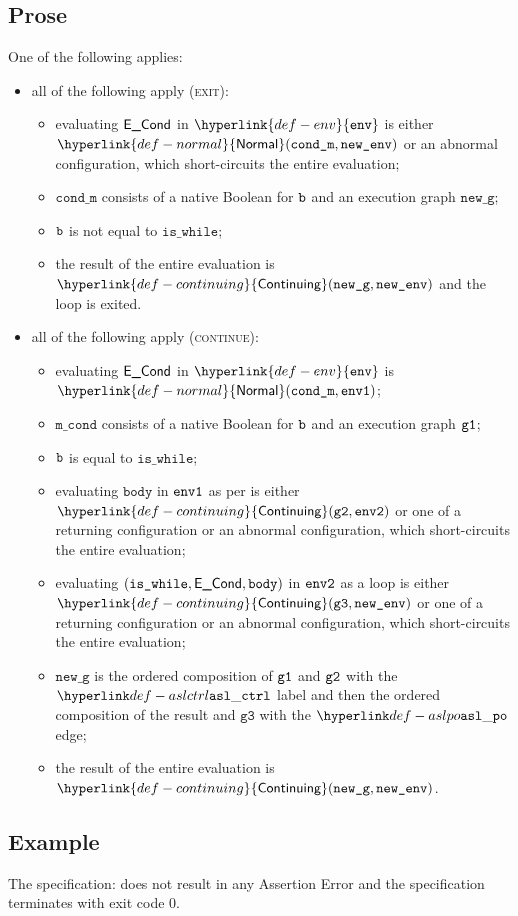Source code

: \documentclass{book}
\newcommand\ProseOrAbnormal[0]{or an abnormal configuration, which short-circuits the entire evaluation}
\newcommand\Normal[0]{\hyperlink{def-normal}{\textsf{Normal}}}
\newcommand\Continuing[0]{\hyperlink{def-continuing}{\textsf{Continuing}}}
\newcommand\env[0]{\hyperlink{def-env}{\texttt{env}}}
\newcommand\newg[0]{\texttt{new\_g}}
\newcommand\vgthree[0]{\texttt{g3}}
\newcommand\mcond[0]{\texttt{m\_cond}}
\newcommand\vbody[0]{\texttt{body}}
\newcommand\iswhile[0]{\texttt{is\_while}}
\newcommand\econd[0]{\ECond}
\newcommand\condm[0]{\texttt{cond\_m}}
\begin{document}
\subsection{Prose}
One of the following applies:
\begin{itemize}
\item all of the following apply (\textsc{exit}):
  \begin{itemize}
    \item evaluating $\econd$ in $\env$ is either $\Normal(\condm, \newenv)$ \ProseOrAbnormal;
    \item $\condm$ consists of a native Boolean for $\texttt{b}$ and an execution graph $\newg$;
    \item $\texttt{b}$ is not equal to $\iswhile$;
    \item the result of the entire evaluation is $\Continuing(\newg, \newenv)$
    and the loop is exited.
  \end{itemize}
\item all of the following apply (\textsc{continue}):
  \begin{itemize}
    \item evaluating $\econd$ in $\env$ is $\Normal(\condm, \envone)$;
    \item $\mcond$ consists of a native Boolean for $\texttt{b}$ and an execution graph $\texttt{g1}$;
    \item $\texttt{b}$ is equal to $\iswhile$;
    \item evaluating $\vbody$ in $\texttt{env1}$ as per  is either
    $\Continuing(\vgtwo, \envtwo)$ or one of a returning configuration or an abnormal
    configuration, which short-circuits the entire evaluation;
    \item evaluating $(\iswhile, \econd, \vbody)$ in $\texttt{env2}$ as a loop is either \\
    $\Continuing(\vgthree, \newenv)$ or one of a returning configuration or an abnormal
    configuration, which short-circuits the entire evaluation;
    \item $\newg$ is the ordered composition of $\texttt{g1}$ and $\texttt{g2}$ with the $\aslctrl$ label
    and then the ordered composition of the result and $\vgthree$ with the $\aslpo$ edge;
    \item the result of the entire evaluation is $\Continuing(\newg, \newenv)$.
  \end{itemize}
\end{itemize}

    \subsection{Example}
    The specification:
    does not result in any Assertion Error and the specification terminates with exit
    code $0$.
\end{document}
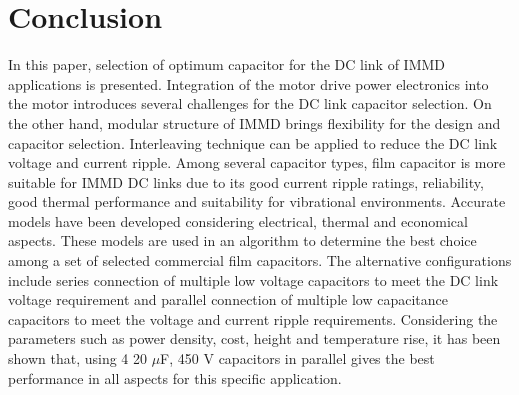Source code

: \documentclass[conference,a4paper,twocolumn]{IEEEtran}
\begin{document}
\section{Conclusion}

In this paper, selection of optimum capacitor for the DC link of IMMD applications is presented. Integration of the motor drive power electronics into the motor introduces several challenges for the DC link capacitor selection. On the other hand, modular structure of IMMD brings flexibility for the design and capacitor selection. Interleaving technique can be applied to reduce the DC link voltage and current ripple. Among several capacitor types, film capacitor is more suitable for IMMD DC links due to its good current ripple ratings, reliability, good thermal performance and suitability for vibrational environments. Accurate models have been developed considering electrical, thermal and economical aspects. These models are used in an algorithm to determine the best choice among a set of selected commercial film capacitors. The alternative configurations include series connection of multiple low voltage capacitors to meet the DC link voltage requirement and parallel connection of multiple low capacitance capacitors to meet the voltage and current ripple requirements. Considering the parameters such as power density, cost, height and temperature rise, it has been shown that, using 4 20 $\mu$F, 450 V capacitors in parallel gives the best performance in all aspects for this specific application.




\end{document}
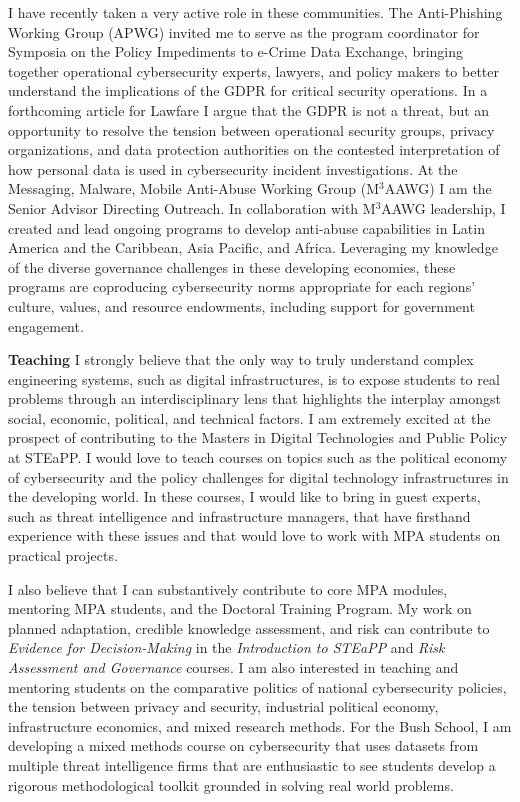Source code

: \documentclass[11pt]{letter}
\begin{document}
\begin{letter}
I have recently taken a very active role in these communities. The
Anti-Phishing Working Group (APWG) invited me to serve as the program
coordinator for Symposia on the Policy Impediments to e-Crime Data
Exchange, bringing together operational cybersecurity experts,
lawyers, and policy makers to better understand the implications of
the GDPR for critical security operations. 
%
In a forthcoming article for Lawfare I argue that the 
GDPR is not a threat, but an opportunity to resolve the tension
between operational security groups, privacy organizations, and data
protection authorities on the contested interpretation of how personal
data is used in cybersecurity incident investigations. 
%
At the Messaging, Malware, Mobile Anti-Abuse Working Group (M$^3$AAWG)
I am the Senior Advisor Directing Outreach.
%
In collaboration with M$^3$AAWG leadership, I created and lead ongoing
programs to 
develop anti-abuse capabilities in Latin America and the Caribbean, Asia Pacific, and Africa. 
%
Leveraging my knowledge of the diverse governance challenges in these
developing economies, these programs are coproducing cybersecurity
norms appropriate for each regions' culture, values, and resource
endowments, including support for government engagement.


\textbf{Teaching} \vspace{0.2 \baselineskip} \newline 
I strongly believe that the only way to truly understand complex
engineering systems, such as digital infrastructures, is to expose
students to real problems through an interdisciplinary lens that
highlights the interplay amongst social, economic, political, and
technical factors. 
%
I am extremely excited at the prospect of contributing to the Masters
in Digital Technologies and Public Policy at STEaPP. 
%
I would love to teach courses on topics such as the political economy
of cybersecurity and the policy challenges for digital technology
infrastructures in the developing world. 
%
In these courses, I would like to bring in guest experts, such as threat intelligence and infrastructure managers, that have firsthand experience with these issues and that would love to work with MPA students on practical projects. 


I also believe that I can substantively contribute to core MPA modules,
mentoring MPA students, and the Doctoral Training Program. 
%
My work on planned adaptation, credible knowledge
assessment, and risk can contribute to \emph{Evidence for
  Decision-Making} in
the \emph{Introduction to STEaPP} and \emph{Risk Assessment and Governance}
courses. 
%
I am also interested in teaching and mentoring students on the
comparative politics of national cybersecurity policies, the tension
between privacy and security, industrial political economy,
infrastructure economics, and mixed research methods. 
%
For the Bush School, I am developing a mixed methods course on cybersecurity that uses datasets from multiple threat intelligence firms that are enthusiastic to see students develop a rigorous methodological toolkit grounded in solving real world problems. 


\end{letter}
\end{document}
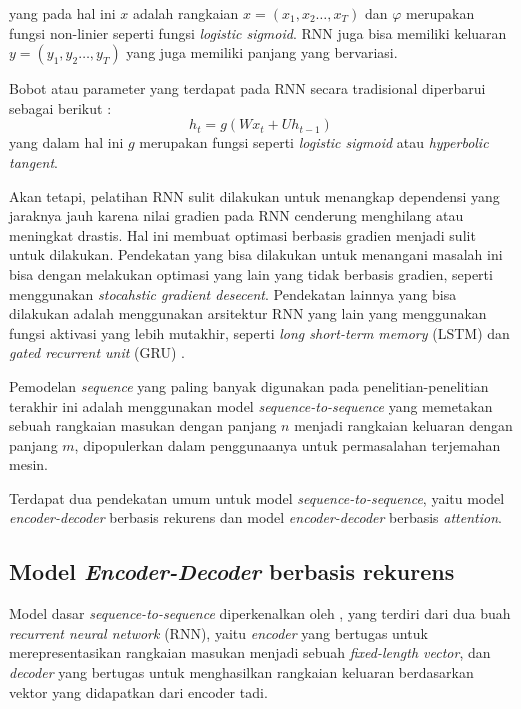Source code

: yang pada hal ini \(x\) adalah rangkaian \(x=(x_{1},x_{2}\dots,x_{T})\) dan \(\varphi\) merupakan fungsi non-linier seperti fungsi \textit{logistic sigmoid}. RNN juga bisa memiliki keluaran \(y=(y_{1},y_{2}\dots,y_{T})\) yang juga memiliki panjang yang bervariasi.
\bigskip

Bobot atau parameter yang terdapat pada RNN secara tradisional diperbarui sebagai berikut \parencite{Chung2014}:
\[
    h_{t} = g(Wx_{t}+Uh_{t-1})
\]
yang dalam hal ini \(g\) merupakan fungsi seperti \textit{logistic sigmoid} atau \textit{hyperbolic tangent}.
\bigskip

Akan tetapi, pelatihan RNN sulit dilakukan untuk menangkap dependensi yang jaraknya jauh karena nilai gradien pada RNN cenderung menghilang atau meningkat drastis. Hal ini membuat optimasi berbasis gradien menjadi sulit untuk dilakukan. Pendekatan yang bisa dilakukan untuk menangani masalah ini bisa dengan melakukan optimasi yang lain yang tidak berbasis gradien, seperti menggunakan \textit{stocahstic gradient desecent}. Pendekatan lainnya yang bisa dilakukan adalah menggunakan arsitektur RNN yang lain yang menggunakan fungsi aktivasi yang lebih mutakhir, seperti \textit{long short-term memory} (LSTM) \parencite{Hochreiter1997} dan \textit{gated recurrent unit} (GRU) \parencite{Cho2014a}.
\bigskip

Pemodelan \textit{sequence} yang paling banyak digunakan pada penelitian-penelitian terakhir ini adalah menggunakan model \textit{sequence-to-sequence} yang memetakan sebuah rangkaian masukan dengan panjang \(n\) menjadi rangkaian keluaran dengan panjang \(m\), dipopulerkan dalam penggunaanya untuk permasalahan terjemahan mesin.
\bigskip

Terdapat dua pendekatan umum untuk model \textit{sequence-to-sequence}, yaitu model \textit{encoder-decoder} berbasis rekurens dan model \textit{encoder-decoder} berbasis \textit{attention}.


\subsection{Model \textit{Encoder-Decoder} berbasis rekurens}

Model dasar \textit{sequence-to-sequence} diperkenalkan oleh \textcite{Cho2014b}, yang terdiri dari dua buah \textit{recurrent neural network} (RNN), yaitu \textit{encoder} yang bertugas untuk merepresentasikan rangkaian masukan menjadi sebuah \textit{fixed-length vector}, dan \textit{decoder} yang bertugas untuk menghasilkan rangkaian keluaran berdasarkan vektor yang didapatkan dari encoder tadi.

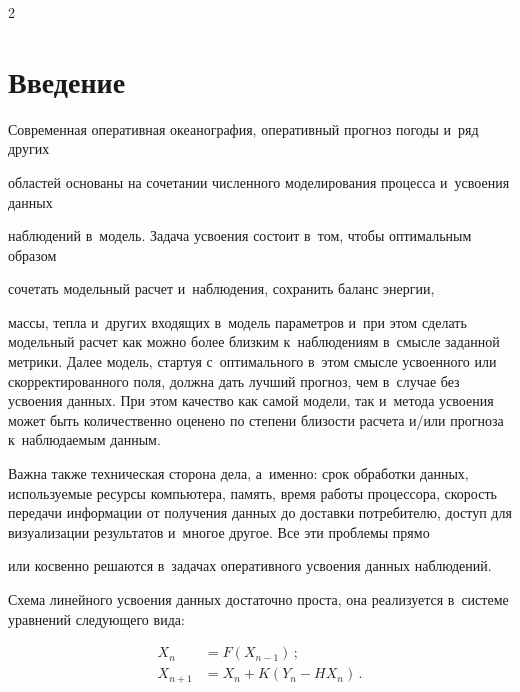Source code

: \begin{multicols}{2}



\label{st\stat}





\section{Введение}



Современная оперативная океанография, оперативный прогноз погоды и~ряд других

областей основаны на сочетании численного моделирования процесса и~усвоения данных

наблюдений в~модель. Задача усвоения состоит в~том, чтобы оптимальным образом

сочетать модельный расчет и~наблюдения, сохранить баланс энергии,

массы, тепла и~других входящих в~модель параметров и~при этом сделать модельный расчет как можно более близким к~наблюдениям в~смысле заданной метрики. Далее модель, стартуя с~оптимального в~этом смысле усвоенного или скорректированного поля, должна дать лучший прогноз, чем в~случае без усвоения данных. При этом качество как самой модели, так и~метода усвоения может быть количественно оценено по степени близости расчета и/или прогноза к~наблюдаемым данным.

Важна также техническая сторона дела, а~именно: срок обработки данных, используемые ресурсы компьютера, память, время работы процессора, скорость передачи информации от получения данных до доставки потребителю, доступ для визуализации результатов и~многое другое. Все эти проблемы прямо

или косвенно решаются в~задачах оперативного усвоения данных наблюдений.



Схема линейного усвоения данных достаточно проста, она реализуется в~системе уравнений следующего вида:

\begin{equation}

\left.

\begin{array}{rl}

X_n&=F\left(X_{n-1}\right)\,;\\[6pt]

X_{n+1}&=X_n+K\left(Y_n-HX_n\right)\,.

\end{array}


\end{equation}
\end{multicols}
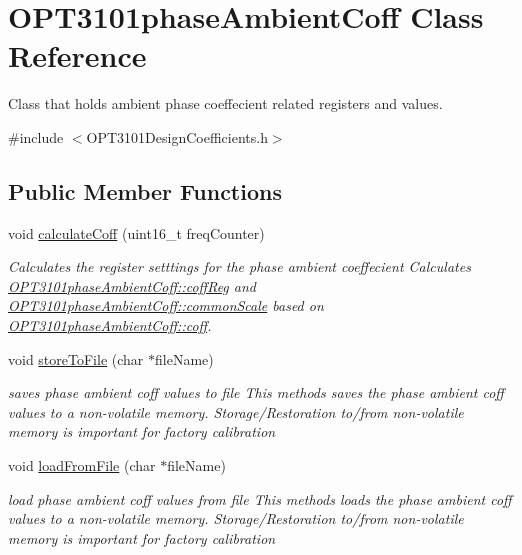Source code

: \hypertarget{class_o_p_t3101phase_ambient_coff}{}\section{O\+P\+T3101phase\+Ambient\+Coff Class Reference}
\label{class_o_p_t3101phase_ambient_coff}


Class that holds ambient phase coeffecient related registers and values.  




{\ttfamily \#include $<$O\+P\+T3101\+Design\+Coefficients.\+h$>$}

\subsection*{Public Member Functions}
\begin{DoxyCompactItemize}
\item 
void \mbox{\hyperlink{class_o_p_t3101phase_ambient_coff_a926e3a0dcadac3172c34982bbf8e1bbe}{calculate\+Coff}} (uint16\+\_\+t freq\+Counter)
\begin{DoxyCompactList}\small\item\em Calculates the register setttings for the phase ambient coeffecient Calculates \mbox{\hyperlink{class_o_p_t3101phase_ambient_coff_a7b9be6815f936c44329b53f5f57b3d6c}{O\+P\+T3101phase\+Ambient\+Coff\+::coff\+Reg}} and \mbox{\hyperlink{class_o_p_t3101phase_ambient_coff_ac2976af69df6837bd7bc1881b87f7188}{O\+P\+T3101phase\+Ambient\+Coff\+::common\+Scale}} based on \mbox{\hyperlink{class_o_p_t3101phase_ambient_coff_a0174483b15a3819cf8b30fcad00f7dda}{O\+P\+T3101phase\+Ambient\+Coff\+::coff}}. \end{DoxyCompactList}\item 
void \mbox{\hyperlink{class_o_p_t3101phase_ambient_coff_aa7ff470b91c005c7e6c589f70ad5f5b8}{store\+To\+File}} (char $\ast$file\+Name)
\begin{DoxyCompactList}\small\item\em saves phase ambient coff values to file This methods saves the phase ambient coff values to a non-\/volatile memory. Storage/\+Restoration to/from non-\/volatile memory is important for factory calibration \end{DoxyCompactList}\item 
void \mbox{\hyperlink{class_o_p_t3101phase_ambient_coff_a9a0cc8986689fd6bb3c2fdc13f3182d6}{load\+From\+File}} (char $\ast$file\+Name)
\begin{DoxyCompactList}\small\item\em load phase ambient coff values from file This methods loads the phase ambient coff values to a non-\/volatile memory. Storage/\+Restoration to/from non-\/volatile memory is important for factory calibration \end{DoxyCompactList}\end{DoxyCompactItemize}
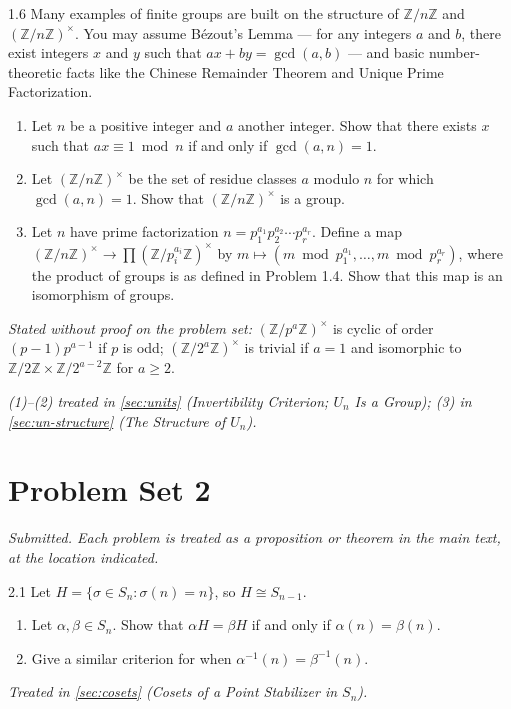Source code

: \documentclass[11pt]{report}
\begin{document}
\begin{hwbox}{1.6}\label{hw:1.6}
Many examples of finite groups are built on the structure of $\mathbb{Z}/n\mathbb{Z}$ and $(\mathbb{Z}/n\mathbb{Z})^\times$. You may assume B\'ezout's Lemma --- for any integers $a$ and $b$, there exist integers $x$ and $y$ such that $ax + by = \gcd(a, b)$ --- and basic number-theoretic facts like the Chinese Remainder Theorem and Unique Prime Factorization.
\begin{enumerate}
    \item Let $n$ be a positive integer and $a$ another integer. Show that there exists $x$ such that $ax \equiv 1 \bmod n$ if and only if $\gcd(a, n) = 1$.
    \item Let $(\mathbb{Z}/n\mathbb{Z})^\times$ be the set of residue classes $a$ modulo $n$ for which $\gcd(a, n) = 1$. Show that $(\mathbb{Z}/n\mathbb{Z})^\times$ is a group.
    \item Let $n$ have prime factorization $n = p_1^{a_1} p_2^{a_2} \cdots p_r^{a_r}$. Define a map $(\mathbb{Z}/n\mathbb{Z})^\times \to \prod (\mathbb{Z}/p_i^{a_i}\mathbb{Z})^\times$ by $m \mapsto (m \bmod p_1^{a_1}, \ldots, m \bmod p_r^{a_r})$, where the product of groups is as defined in Problem 1.4. Show that this map is an isomorphism of groups.
\end{enumerate}
\textit{Stated without proof on the problem set:} $(\mathbb{Z}/p^a\mathbb{Z})^\times$ is cyclic of order $(p-1)p^{a-1}$ if $p$ is odd; $(\mathbb{Z}/2^a\mathbb{Z})^\times$ is trivial if $a = 1$ and isomorphic to $\mathbb{Z}/2\mathbb{Z} \times \mathbb{Z}/2^{a-2}\mathbb{Z}$ for $a \geq 2$.
\end{hwbox}
\textit{(1)--(2) treated in \ref{sec:units} (Invertibility Criterion; $U_n$ Is a Group); (3) in \ref{sec:un-structure} (The Structure of $U_n$).}

\section*{Problem Set 2}
{}

\textit{Submitted. Each problem is treated as a proposition or theorem in the main text, at the location indicated.}

\begin{hwbox}{2.1}\label{hw:2.1}
Let $H = \{\sigma \in S_n : \sigma(n) = n\}$, so $H \cong S_{n-1}$.
\begin{enumerate}
    \item Let $\alpha, \beta \in S_n$. Show that $\alpha H = \beta H$ if and only if $\alpha(n) = \beta(n)$.
    \item Give a similar criterion for when $\alpha^{-1}(n) = \beta^{-1}(n)$.
\end{enumerate}
\end{hwbox}
\textit{Treated in \ref{sec:cosets} (Cosets of a Point Stabilizer in $S_n$).}
\end{document}
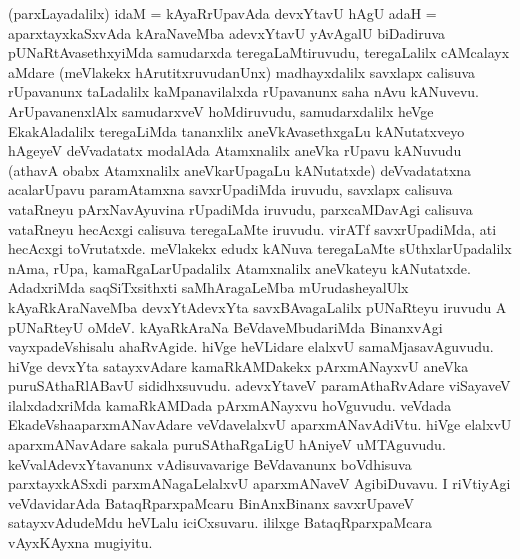 \begin{artha}
(parxLayadalilx) idaM = kAyaRrUpavAda devxYtavU hAgU adaH = aparxtayxkaSxvAda kAraNaveMba adevxYtavU yAvAgalU biDadiruva pUNaRtAvasethxyiMda samudarxda teregaLaMtiruvudu, teregaLalilx cAMcalayx aMdare (meVlakekx hArutitxruvudanUnx) madhayxdalilx savxlapx calisuva rUpavanunx taLadalilx kaMpanavilalxda rUpavanunx saha nAvu kANuvevu. ArUpavanenxlAlx samudarxveV hoMdiruvudu, samudarxdalilx heVge EkakAladalilx teregaLiMda tananxlilx  aneVkAvasethxgaLu kANutatxveyo hAgeyeV deVvadatatx modalAda Atamxnalilx aneVka rUpavu kANuvudu (athavA obabx Atamxnalilx aneVkarUpagaLu kANutatxde) deVvadatatxna acalarUpavu paramAtamxna savxrUpadiMda  iruvudu, savxlapx calisuva vataRneyu pArxNavAyuvina rUpadiMda iruvudu, parxcaMDavAgi calisuva vataRneyu hecAcxgi calisuva teregaLaMte iruvudu. virATf savxrUpadiMda, ati hecAcxgi toVrutatxde. meVlakekx edudx kANuva teregaLaMte sUthxlarUpadalilx nAma, rUpa, kamaRgaLa\break rUpadalilx Atamxnalilx aneVkateyu kANutatxde. AdadxriMda saqSiTxsithxti saMhAragaLeMba mUrudasheyalUlx kAyaRkAraNaveMba devxYtAdevxYta savxBAvagaLalilx pUNaRteyu iruvudu A pUNaRteyU oMdeV. kAyaRkAraNa BeVdaveMbudariMda BinanxvAgi vayxpadeVshisalu ahaRvAgide. hiVge heVLidare elalxvU samaMjasavAguvudu. hiVge devxYta satayxvAdare kamaRkAMDakekx pArxmANayxvU aneVka puruSAthaRlABavU sididhxsuvudu. adevxYtaveV paramAthaRvAdare viSayaveV ilalxdadxriMda kamaRkAMDada pArxmANayxvu hoVguvudu. veVdada EkadeVsha\break aparxmANavAdare veVdavelalxvU aparxmANavAdiVtu. hiVge elalxvU aparxmANavAdare sakala puruSAthaRgaLigU hAniyeV uMTAguvudu. keVvalAdevxYtavanunx vAdisuvavarige BeVdavanunx boVdhisuva parxtayxkASxdi parxmANagaLelalxvU aparxmANaveV AgibiDuvavu. I riVtiyAgi veVdavidarAda BataqRparxpaMcaru BinAnxBinanx savxrUpaveV satayxvAdudeMdu heVLalu iciCxsuvaru. ililxge BataqRparxpaMcara vAyxKAyxna mugiyitu. 
\end{artha}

++++++++++++++++++++

Requirement — There is a line with "сочетать модельный расчет" and a line with "Важна также техническая" above. Copy exactly those two lines and all lines between them, with nothing else.

Task answer —
сочетать модельный расчет и~наблюдения, сохранить баланс энергии,

массы, тепла и~других входящих в~модель параметров и~при этом сделать модельный расчет как можно более близким к~наблюдениям в~смысле заданной метрики. Далее модель, стартуя с~оптимального в~этом смысле усвоенного или скорректированного поля, должна дать лучший прогноз, чем в~случае без усвоения данных. При этом качество как самой модели, так и~метода усвоения может быть количественно оценено по степени близости расчета и/или прогноза к~наблюдаемым данным.

Важна также техническая сторона дела, а~именно: срок обработки данных, используемые ресурсы компьютера, память, время работы процессора, скорость передачи информации от получения данных до доставки потребителю, доступ для визуализации результатов и~многое другое. Все эти проблемы прямо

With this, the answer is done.